Once we have found the right number of latent variables we re-use this number to calculate our final model. Before we do this using all data (no CV) we want to look at the predicted versus known pectin yield plot below. As you can see our model predicts pectin yield quite well with a mean squared error of 0.0002 \(g^2\).

[8]:
mbpls = MBPLS(n_components=3, method='NIPALS')
prediction = cross_val_predict(mbpls, ftir, yield_all, cv=len(ftir))
prediction = pd.DataFrame(prediction)
yield_all = pd.DataFrame(np.array(yield_all))
prediction = pd.concat((prediction, yield_all), axis=1)
prediction.columns=['predicted yield [g]', 'known yield [g]']
prediction.plot.scatter(x='known yield [g]', y='predicted yield [g]')
plt.plot([prediction.min().min(), prediction.max().max()],
         [prediction.min().min(), prediction.max().max()], color='red')
plt.ylabel(prediction.columns[0], fontsize=16)
plt.xlabel(prediction.columns[1], fontsize=16)
plt.title('MSE = {:.6f} $g^2$'.format(mean_squared_error(prediction['known yield [g]'],
                                    prediction['predicted yield [g]'])),fontsize=18);
../../_images/examples_real_world_applications_FTIR_PLS_12_0.png

Calculate final model and look at regression vector \(\boldsymbol{\beta}\)

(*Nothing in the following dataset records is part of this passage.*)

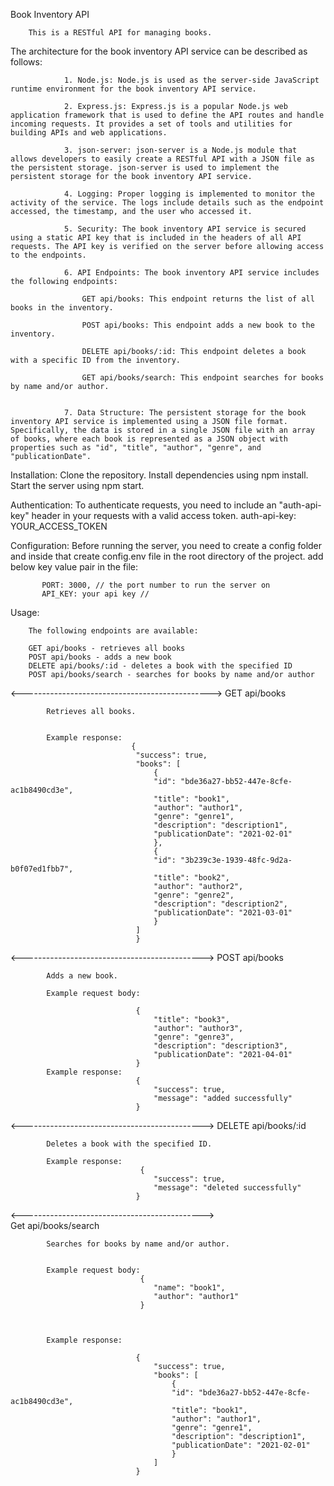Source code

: Book Inventory API 

        This is a RESTful API for managing books.

The architecture for the book inventory API service can be described as follows:

                1. Node.js: Node.js is used as the server-side JavaScript runtime environment for the book inventory API service.

                2. Express.js: Express.js is a popular Node.js web application framework that is used to define the API routes and handle incoming requests. It provides a set of tools and utilities for building APIs and web applications.

                3. json-server: json-server is a Node.js module that allows developers to easily create a RESTful API with a JSON file as the persistent storage. json-server is used to implement the persistent storage for the book inventory API service.

                4. Logging: Proper logging is implemented to monitor the activity of the service. The logs include details such as the endpoint accessed, the timestamp, and the user who accessed it.

                5. Security: The book inventory API service is secured using a static API key that is included in the headers of all API requests. The API key is verified on the server before allowing access to the endpoints.

                6. API Endpoints: The book inventory API service includes the following endpoints:

                    GET api/books: This endpoint returns the list of all books in the inventory.

                    POST api/books: This endpoint adds a new book to the inventory.

                    DELETE api/books/:id: This endpoint deletes a book with a specific ID from the inventory.

                    GET api/books/search: This endpoint searches for books by name and/or author.


                7. Data Structure: The persistent storage for the book inventory API service is implemented using a JSON file format. Specifically, the data is stored in a single JSON file with an array of books, where each book is represented as a JSON object with properties such as "id", "title", "author", "genre", and "publicationDate".
                
                
                

Installation: 
        Clone the repository.
        Install dependencies using npm install.
        Start the server using npm start.


Authentication:
                 To authenticate requests, you need to include an "auth-api-key" header in your requests with a valid access token.
                 auth-api-key: YOUR_ACCESS_TOKEN 


Configuration:
        Before running the server, you need to create a config folder and inside that create config.env file in the root directory of the project. add below key value pair in the file:

           PORT: 3000, // the port number to run the server on
           API_KEY: your api key //





Usage:

        The following endpoints are available:

        GET api/books - retrieves all books
        POST api/books - adds a new book
        DELETE api/books/:id - deletes a book with the specified ID
        POST api/books/search - searches for books by name and/or author


<----------------------------------------------->
GET  api/books
    
            Retrieves all books.
            

            Example response:
                               {
                                "success": true,
                                "books": [
                                    {
                                    "id": "bde36a27-bb52-447e-8cfe-ac1b8490cd3e",
                                    "title": "book1",
                                    "author": "author1",
                                    "genre": "genre1",
                                    "description": "description1",
                                    "publicationDate": "2021-02-01"
                                    },
                                    {
                                    "id": "3b239c3e-1939-48fc-9d2a-b0f07ed1fbb7",
                                    "title": "book2",
                                    "author": "author2",
                                    "genre": "genre2",
                                    "description": "description2",
                                    "publicationDate": "2021-03-01"
                                    }
                                ]
                                }
<--------------------------------------------->
POST     api/books
      
            Adds a new book.

            Example request body:

                                {
                                    "title": "book3",
                                    "author": "author3",
                                    "genre": "genre3",
                                    "description": "description3",
                                    "publicationDate": "2021-04-01"
                                }
            Example response:
                                {
                                    "success": true,
                                    "message": "added successfully"
                                }
                                
<--------------------------------------------->
DELETE    api/books/:id
     
            Deletes a book with the specified ID.

            Example response:
                                 {
                                    "success": true,
                                    "message": "deleted successfully"
                                }

<--------------------------------------------->  
 Get    api/books/search
    
            Searches for books by name and/or author.
            
            
            Example request body:
                                 {
                                    "name": "book1",
                                    "author": "author1"
                                 }



            Example response:    
                                
                                {
                                    "success": true,
                                    "books": [
                                        {
                                        "id": "bde36a27-bb52-447e-8cfe-ac1b8490cd3e",
                                        "title": "book1",
                                        "author": "author1",
                                        "genre": "genre1",
                                        "description": "description1",
                                        "publicationDate": "2021-02-01"
                                        }
                                    ]
                                }

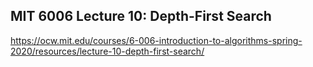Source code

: ## MIT 6006 Lecture 10: Depth-First Search

https://ocw.mit.edu/courses/6-006-introduction-to-algorithms-spring-2020/resources/lecture-10-depth-first-search/

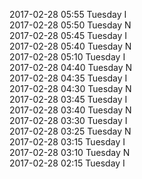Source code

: 2017-02-28 05:55 Tuesday  I  
2017-02-28 05:50 Tuesday  N  
2017-02-28 05:45 Tuesday  I  
2017-02-28 05:40 Tuesday  N  
2017-02-28 05:10 Tuesday  I  
2017-02-28 04:40 Tuesday  N  
2017-02-28 04:35 Tuesday  I  
2017-02-28 04:30 Tuesday  N  
2017-02-28 03:45 Tuesday  I  
2017-02-28 03:40 Tuesday  N  
2017-02-28 03:30 Tuesday  I  
2017-02-28 03:25 Tuesday  N  
2017-02-28 03:15 Tuesday  I  
2017-02-28 03:10 Tuesday  N  
2017-02-28 02:15 Tuesday  I  
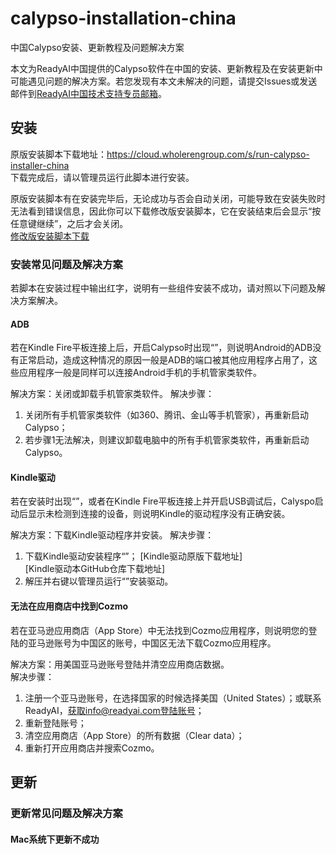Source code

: # calypso-installation-china
中国Calypso安装、更新教程及问题解决方案

本文为ReadyAI中国提供的Calypso软件在中国的安装、更新教程及在安装更新中可能遇见问题的解决方案。若您发现有本文未解决的问题，请提交Issues或发送邮件到[ReadyAI中国技术支持专员邮箱](mailto:yongshun.ye@readyai.org)。

## 安装
原版安装脚本下载地址：https://cloud.wholerengroup.com/s/run-calypso-installer-china  
下载完成后，请以管理员运行此脚本进行安装。

原版安装脚本有在安装完毕后，无论成功与否会自动关闭，可能导致在安装失败时无法看到错误信息，因此你可以下载修改版安装脚本，它在安装结束后会显示“按任意键继续”，之后才会关闭。  
[修改版安装脚本下载](https://raw.githubusercontent.com/ShreckYe/calypso-installation-china/master/run-calypso-installer-china-with-pause.zip)
### 安装常见问题及解决方案
若脚本在安装过程中输出红字，说明有一些组件安装不成功，请对照以下问题及解决方案解决。
#### ADB
若在Kindle Fire平板连接上后，开启Calypso时出现“”，则说明Android的ADB没有正常启动，造成这种情况的原因一般是ADB的端口被其他应用程序占用了，这些应用程序一般是同样可以连接Android手机的手机管家类软件。

解决方案：关闭或卸载手机管家类软件。
解决步骤：
1. 关闭所有手机管家类软件（如360、腾讯、金山等手机管家），再重新启动Calypso；
2. 若步骤1无法解决，则建议卸载电脑中的所有手机管家类软件，再重新启动Calypso。
#### Kindle驱动
若在安装时出现“”，或者在Kindle Fire平板连接上并开启USB调试后，Calyspo启动后显示未检测到连接的设备，则说明Kindle的驱动程序没有正确安装。

解决方案：下载Kindle驱动程序并安装。
解决步骤：
1. 下载Kindle驱动安装程序“”；
[Kindle驱动原版下载地址]  
[Kindle驱动本GitHub仓库下载地址]
2. 解压并右键以管理员运行“”安装驱动。
#### 无法在应用商店中找到Cozmo
若在亚马逊应用商店（App Store）中无法找到Cozmo应用程序，则说明您的登陆的亚马逊账号为中国区的账号，中国区无法下载Cozmo应用程序。

解决方案：用美国亚马逊账号登陆并清空应用商店数据。  
解决步骤：
1. 注册一个亚马逊账号，在选择国家的时候选择美国（United States）；或联系ReadyAI，获取info@readyai.com登陆账号；
2. 重新登陆账号；
3. 清空应用商店（App Store）的所有数据（Clear data）；
4. 重新打开应用商店并搜索Cozmo。
## 更新

### 更新常见问题及解决方案
#### Mac系统下更新不成功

Now we have validated our model and we are ready to calculate the final model using all available samples. After doing so we can plot the regression vector \(\boldsymbol{\beta}\) and use it to pedict the pectin yield of future samples of similar type. To compare \(\boldsymbol{\beta}\) to the actual spectral patterns in the data, we have plotted it below together with the extraction 1 samples. It is easy to conclude which wavenumbers have positiv impact on pectin yield and vice versa. Of course, one could also compare \(\boldsymbol{\beta}\) to the spectra of extractions 2 and 3. This can be done by replacing \(\texttt{ftir1}\) with \(\texttt{ftir2}\) or \(\texttt{ftir3}\) in the code below. Note, that the regression vector \(\boldsymbol{\beta}\) is applied to standardized data (standardization is enabled by default).

[9]:
import seaborn as sns
mbpls = MBPLS(n_components=5)
mbpls.fit_transform(ftir, yield_all)
fig, ax = plt.subplots(nrows=2, figsize=(10,6))
sns.barplot(x=ftir.columns, y=mbpls.beta_[:,0], ax=ax[0])
ax[0].set_title('regression vector $\\beta$', fontsize=18)
ax[0].set_xlabel('wavenumber $[cm^{-1}]$', fontsize=16)
ax[0].set_ylabel('amplitude', fontsize=16)
ax[0].axes.xaxis.set_ticklabels([])
plot_spectra(ftir1, ax[1], 'Extraction 1\n(for reference)')
ax[1].set_xlim([wavenumbers.min(), wavenumbers.max()]);
../../_images/examples_real_world_applications_FTIR_PLS_14_0.png

References

[1] Baum, Andreas, et al. “Prediction of pectin yield and quality by FTIR and carbohydrate microarray analysis.” Food and Bioprocess Technology 10.1 (2017): 143-154.